Nocera also tied Apotheker to a scandal involving an SAP subsidiary TomorrowNow in a case involving the theft of intellectual property from Oracle (via Oracle customers that became customers of TomorrowNow). A trial in that case, scheduled for next month, is expected to focus on damages since SAP (NASDAQ: SAP) has acknowledged the TomorrowNow subsidiary, since shut down, did illegally download certain Oracle assets.
"The facts are: TomorrowNow was never under Mr. Apotheker’s supervision. The conduct in question at TomorrowNow occurred before Mr. Apotheker became CEO of SAP. And, it was Mr. Apotheker who, as CEO of SAP, shut down TomorrowNow," Lane wrote in his letter.
Lane also addressed the fact that Oracle added Apotheker to the witness list in the case last Friday, even though the case has been brewing for years.
"It [Oracle] didn't even deem him relevant enough to the case to include him on a list of witnesses for trial -- until, that is, Mr. Apotheker was named CEO of HP and Oracle had other motives to try to tie him to the case," Lane said in his letter.

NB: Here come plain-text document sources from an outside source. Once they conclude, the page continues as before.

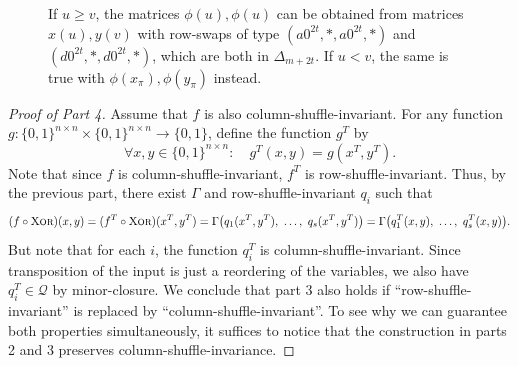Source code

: \documentclass{article}
\begin{document}
\begin{figure}[ht]
        \centering
        
        \caption{If $u \geq v$, the matrices $\phi(u),\phi(u)$ can be obtained from matrices $x(u),y(v)$ with row-swaps of type $(a0^{2t},\ast,a0^{2t},\ast)$ and $(d0^{2t},\ast,d0^{2t},\ast)$, which are both in $\Delta_{m + 2t}$. If $u < v$, the same is true with $\phi(x_\pi),\phi(y_\pi)$ instead.}
        \label{fig:stable}
    \end{figure}

\begin{proof}[Proof of Part 4]
    Assume that $f$ is also column-shuffle-invariant. For any function $g\colon \{0,1\}^{n\times n}\times \{0,1\}^{n\times n}\to\{0,1\}$, define the function $g^T$ by
    \[
        \forall x,y\in\{0,1\}^{n\times n}:\quad
        g^T(x,y) = g(x^T,y^T).
    \]
    Note that since $f$ is column-shuffle-invariant, $f^T$ is row-shuffle-invariant. Thus, by the previous part, there exist $\Gamma$ and row-shuffle-invariant $q_i$ such that
    \[
        (f\circ \xor)(x,y) = (f^T\circ \xor)(x^T,y^T) = \Gamma\big(q_1(x^T,y^T),\ \dots,\ q_s(x^T,y^T)\big) = \Gamma\big(q_1^T(x,y),\ \dots,\ q_s^T(x,y)\big).
    \]
    But note that for each $i$, the function $q_i^T$ is column-shuffle-invariant. Since transposition of the input is just a reordering of the variables, we also have $q_i^T \in \mathcal{Q}$ by minor-closure. We conclude that part 3 also holds if ``row-shuffle-invariant'' is replaced by ``column-shuffle-invariant''. To see why we can guarantee both properties simultaneously, it suffices to notice that the construction in parts 2 and 3 preserves column-shuffle-invariance.
\end{proof}
\end{document}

Oracle CEO Larry Ellison was critical of HP's firing of Hurd, a personal friend, and also made comments ridiculing the hiring of Apotheker. "I’m speechless," Ellison said in an email to the Wall Street Journalearlier this month. "HP had several good internal candidates … but instead they pick a guy who was recently fired because he did such a bad job of running SAP."

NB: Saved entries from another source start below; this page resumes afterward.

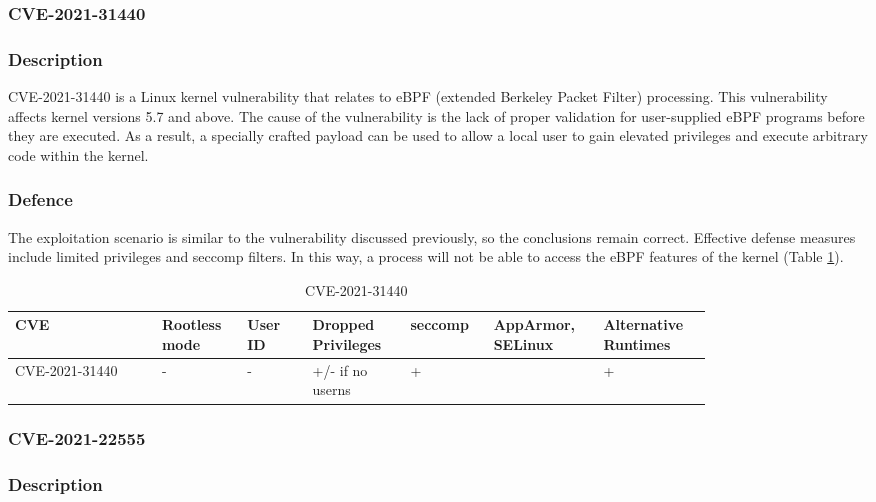 \subsubsection{CVE-2021-31440}
\subsubsection*{Description}

CVE-2021-31440 is a Linux kernel vulnerability that relates to eBPF (extended Berkeley Packet Filter) processing. This vulnerability affects kernel versions 5.7 and above. The cause of the vulnerability is the lack of proper validation for user-supplied eBPF programs before they are executed. As a result, a specially crafted payload can be used to allow a local user to gain elevated privileges and execute arbitrary code within the kernel.

\subsubsection*{Defence}

The exploitation scenario is similar to the vulnerability discussed previously, so the conclusions remain correct. Effective defense measures include limited privileges and seccomp filters. In this way, a process will not be able to access the eBPF features of the kernel (Table \ref{tab:h:5}).

\begin{table}[H]
    \centering \small
    \begin{tabular}{| p{0.18\linewidth} | p{0.1\linewidth} | p{0.08\linewidth} | p{0.12\linewidth} | p{0.09\linewidth} | p{0.12\linewidth} | p{0.12\linewidth} |} \hline
    CVE & Rootless mode & User ID & Dropped Privileges & seccomp & AppArmor, SELinux & Alternative Runtimes \\ \hline
    CVE-2021-31440 & - & - & \cellcolor{yellow!25} +/- \linebreak if no userns & \cellcolor{green!25} + &  & \cellcolor{green!25} + \\ \hline
    \end{tabular}
    \caption{CVE-2021-31440}
    \label{tab:h:5}
\end{table}




\subsubsection{CVE-2021-22555}
\subsubsection*{Description}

Lane also defended HP's dismissal of Hurd, which happened before he joined the company. Hurd was let go following an investigation into a charge of sexual harassment by an HP contractor. HP said its investigation cleared Hurd on the sexual harassment charge, but found he cheated on expense forms to cover up a relationship with the contractor. Nocera tweaked HP for firing its CEO over "minor expense account shenanigans" and then hiring a new C.E.O. who was "involved -- however tangentially -- with the most serious business crime you can commit," i.e. the theft of intellectual property.

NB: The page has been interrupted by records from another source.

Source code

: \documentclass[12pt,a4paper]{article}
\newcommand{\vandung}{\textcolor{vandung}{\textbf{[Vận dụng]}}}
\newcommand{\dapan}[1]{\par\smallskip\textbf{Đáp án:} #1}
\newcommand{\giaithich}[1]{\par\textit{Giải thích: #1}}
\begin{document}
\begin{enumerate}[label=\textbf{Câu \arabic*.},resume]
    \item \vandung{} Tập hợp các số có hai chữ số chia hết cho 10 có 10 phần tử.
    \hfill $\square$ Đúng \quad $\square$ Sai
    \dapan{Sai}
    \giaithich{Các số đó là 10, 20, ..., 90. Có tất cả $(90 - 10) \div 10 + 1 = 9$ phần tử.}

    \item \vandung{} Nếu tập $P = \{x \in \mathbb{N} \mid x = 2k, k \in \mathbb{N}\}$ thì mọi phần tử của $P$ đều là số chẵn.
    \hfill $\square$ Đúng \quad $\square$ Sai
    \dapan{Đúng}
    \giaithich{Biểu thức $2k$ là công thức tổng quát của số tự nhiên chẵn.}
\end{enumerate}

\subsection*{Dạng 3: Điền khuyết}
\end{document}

SAP officials have consistently said they were unaware of the practices in question that its TomorrowNow subsidiary engaged in.
But Lane indicated that the reasons for Hurd's firing went beyond the expense account issue.
"Mr. Hurd violated the trust of the Board by repeatedly lying to them in the course of an investigation into his conduct," Lane said.
"He violated numerous elements of HP’s Standards of Business Conduct and he demonstrated a serious lack of integrity and judgment. The Board was unanimous in its decision that he must go, including the seven directors Mr. Hurd recruited to the Board. These directors would not have acted unanimously to remove Mr. Hurd for 'piddling expense account problems' as Mr. Nocera suggests. I was named to the Board after Mr. Hurd’s departure, but having carefully reviewed all the facts, it is clear to me the HP Board made the right decision. Had I been on the Board at that time, there’s no question I would have voted the same way. The Board simply had no alternative."
Meanwhile, the hiring of Apotheker reflects a renewed focus on software that is likely to see HP compete more fiercely against traditional allies Oracle and SAP.